EXERCISE INSTRUCTIONS: Please print all of the records shown below, exactly as given.

Dataset entries

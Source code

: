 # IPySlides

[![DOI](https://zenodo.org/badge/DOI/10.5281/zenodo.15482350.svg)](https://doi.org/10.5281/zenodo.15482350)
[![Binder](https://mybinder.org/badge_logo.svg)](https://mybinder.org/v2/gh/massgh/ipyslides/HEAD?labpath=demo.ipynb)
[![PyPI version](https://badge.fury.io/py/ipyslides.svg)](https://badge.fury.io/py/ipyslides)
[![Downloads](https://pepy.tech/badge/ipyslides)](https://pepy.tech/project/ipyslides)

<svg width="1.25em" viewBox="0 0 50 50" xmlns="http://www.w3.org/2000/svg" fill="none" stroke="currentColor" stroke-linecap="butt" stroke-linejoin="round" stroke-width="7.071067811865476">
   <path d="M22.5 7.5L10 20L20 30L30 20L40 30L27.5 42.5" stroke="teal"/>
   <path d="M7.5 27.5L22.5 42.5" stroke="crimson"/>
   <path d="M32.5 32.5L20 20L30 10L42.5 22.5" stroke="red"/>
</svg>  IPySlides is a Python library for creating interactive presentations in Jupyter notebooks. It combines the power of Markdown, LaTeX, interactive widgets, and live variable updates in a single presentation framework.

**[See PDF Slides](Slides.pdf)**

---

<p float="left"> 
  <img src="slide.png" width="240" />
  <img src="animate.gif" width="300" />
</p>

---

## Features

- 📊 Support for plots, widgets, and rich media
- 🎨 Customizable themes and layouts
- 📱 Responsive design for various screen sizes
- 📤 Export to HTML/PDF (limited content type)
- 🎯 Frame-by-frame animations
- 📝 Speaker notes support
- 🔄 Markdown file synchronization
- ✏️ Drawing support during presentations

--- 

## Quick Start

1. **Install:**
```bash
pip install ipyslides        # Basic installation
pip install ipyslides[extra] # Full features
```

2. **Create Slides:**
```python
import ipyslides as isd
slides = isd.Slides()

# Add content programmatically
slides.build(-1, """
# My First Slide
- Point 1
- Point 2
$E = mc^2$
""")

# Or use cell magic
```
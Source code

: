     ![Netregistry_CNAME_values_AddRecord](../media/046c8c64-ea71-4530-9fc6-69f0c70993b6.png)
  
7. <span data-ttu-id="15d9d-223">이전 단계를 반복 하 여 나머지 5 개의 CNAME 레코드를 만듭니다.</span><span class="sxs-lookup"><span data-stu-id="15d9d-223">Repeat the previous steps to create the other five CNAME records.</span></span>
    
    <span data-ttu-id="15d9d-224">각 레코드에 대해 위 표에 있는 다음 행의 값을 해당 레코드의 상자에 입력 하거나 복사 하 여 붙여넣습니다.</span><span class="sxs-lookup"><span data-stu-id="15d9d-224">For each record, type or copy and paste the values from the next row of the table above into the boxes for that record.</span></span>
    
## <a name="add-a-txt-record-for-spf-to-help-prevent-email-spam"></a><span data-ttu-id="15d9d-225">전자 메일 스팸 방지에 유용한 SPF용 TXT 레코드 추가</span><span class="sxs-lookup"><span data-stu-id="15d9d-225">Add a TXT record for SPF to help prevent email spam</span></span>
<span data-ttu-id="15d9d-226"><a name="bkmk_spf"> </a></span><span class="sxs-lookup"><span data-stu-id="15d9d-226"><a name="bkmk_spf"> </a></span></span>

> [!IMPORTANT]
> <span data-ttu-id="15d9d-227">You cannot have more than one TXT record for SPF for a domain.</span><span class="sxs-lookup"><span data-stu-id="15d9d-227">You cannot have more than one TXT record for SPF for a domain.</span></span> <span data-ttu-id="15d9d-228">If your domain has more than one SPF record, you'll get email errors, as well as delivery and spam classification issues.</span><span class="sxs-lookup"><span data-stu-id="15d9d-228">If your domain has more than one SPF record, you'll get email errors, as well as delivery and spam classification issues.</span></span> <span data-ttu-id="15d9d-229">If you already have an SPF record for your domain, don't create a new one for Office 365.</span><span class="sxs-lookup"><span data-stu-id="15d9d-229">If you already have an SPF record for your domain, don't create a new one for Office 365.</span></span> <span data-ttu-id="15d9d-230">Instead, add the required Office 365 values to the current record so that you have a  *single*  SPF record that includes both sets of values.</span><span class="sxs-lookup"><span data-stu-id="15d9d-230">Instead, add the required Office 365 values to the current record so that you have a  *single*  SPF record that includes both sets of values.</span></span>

TASK ANSWER:
Source code

: # IPySlides

[![DOI](https://zenodo.org/badge/DOI/10.5281/zenodo.15482350.svg)](https://doi.org/10.5281/zenodo.15482350)
[![Binder](https://mybinder.org/badge_logo.svg)](https://mybinder.org/v2/gh/massgh/ipyslides/HEAD?labpath=demo.ipynb)
[![PyPI version](https://badge.fury.io/py/ipyslides.svg)](https://badge.fury.io/py/ipyslides)
[![Downloads](https://pepy.tech/badge/ipyslides)](https://pepy.tech/project/ipyslides)

<svg width="1.25em" viewBox="0 0 50 50" xmlns="http://www.w3.org/2000/svg" fill="none" stroke="currentColor" stroke-linecap="butt" stroke-linejoin="round" stroke-width="7.071067811865476">
   <path d="M22.5 7.5L10 20L20 30L30 20L40 30L27.5 42.5" stroke="teal"/>
   <path d="M7.5 27.5L22.5 42.5" stroke="crimson"/>
   <path d="M32.5 32.5L20 20L30 10L42.5 22.5" stroke="red"/>
</svg>  IPySlides is a Python library for creating interactive presentations in Jupyter notebooks. It combines the power of Markdown, LaTeX, interactive widgets, and live variable updates in a single presentation framework.

**[See PDF Slides](Slides.pdf)**

---

<p float="left"> 
  <img src="slide.png" width="240" />
  <img src="animate.gif" width="300" />
</p>

---

## Features

- 📊 Support for plots, widgets, and rich media
- 🎨 Customizable themes and layouts
- 📱 Responsive design for various screen sizes
- 📤 Export to HTML/PDF (limited content type)
- 🎯 Frame-by-frame animations
- 📝 Speaker notes support
- 🔄 Markdown file synchronization
- ✏️ Drawing support during presentations

--- 

## Quick Start

1. **Install:**
```bash
pip install ipyslides        # Basic installation
pip install ipyslides[extra] # Full features
```

2. **Create Slides:**
```python
import ipyslides as isd
slides = isd.Slides()

# Add content programmatically
slides.build(-1, """
# My First Slide
- Point 1
- Point 2
$E = mc^2$
""")

# Or use cell magic
```
Source code

:     ![Netregistry_CNAME_values_AddRecord](../media/046c8c64-ea71-4530-9fc6-69f0c70993b6.png)
  
7. <span data-ttu-id="15d9d-223">이전 단계를 반복 하 여 나머지 5 개의 CNAME 레코드를 만듭니다.</span><span class="sxs-lookup"><span data-stu-id="15d9d-223">Repeat the previous steps to create the other five CNAME records.</span></span>
    
    <span data-ttu-id="15d9d-224">각 레코드에 대해 위 표에 있는 다음 행의 값을 해당 레코드의 상자에 입력 하거나 복사 하 여 붙여넣습니다.</span><span class="sxs-lookup"><span data-stu-id="15d9d-224">For each record, type or copy and paste the values from the next row of the table above into the boxes for that record.</span></span>
    
## <a name="add-a-txt-record-for-spf-to-help-prevent-email-spam"></a><span data-ttu-id="15d9d-225">전자 메일 스팸 방지에 유용한 SPF용 TXT 레코드 추가</span><span class="sxs-lookup"><span data-stu-id="15d9d-225">Add a TXT record for SPF to help prevent email spam</span></span>
<span data-ttu-id="15d9d-226"><a name="bkmk_spf"> </a></span><span class="sxs-lookup"><span data-stu-id="15d9d-226"><a name="bkmk_spf"> </a></span></span>

> [!IMPORTANT]
> <span data-ttu-id="15d9d-227">You cannot have more than one TXT record for SPF for a domain.</span><span class="sxs-lookup"><span data-stu-id="15d9d-227">You cannot have more than one TXT record for SPF for a domain.</span></span> <span data-ttu-id="15d9d-228">If your domain has more than one SPF record, you'll get email errors, as well as delivery and spam classification issues.</span><span class="sxs-lookup"><span data-stu-id="15d9d-228">If your domain has more than one SPF record, you'll get email errors, as well as delivery and spam classification issues.</span></span> <span data-ttu-id="15d9d-229">If you already have an SPF record for your domain, don't create a new one for Office 365.</span><span class="sxs-lookup"><span data-stu-id="15d9d-229">If you already have an SPF record for your domain, don't create a new one for Office 365.</span></span> <span data-ttu-id="15d9d-230">Instead, add the required Office 365 values to the current record so that you have a  *single*  SPF record that includes both sets of values.</span><span class="sxs-lookup"><span data-stu-id="15d9d-230">Instead, add the required Office 365 values to the current record so that you have a  *single*  SPF record that includes both sets of values.</span></span>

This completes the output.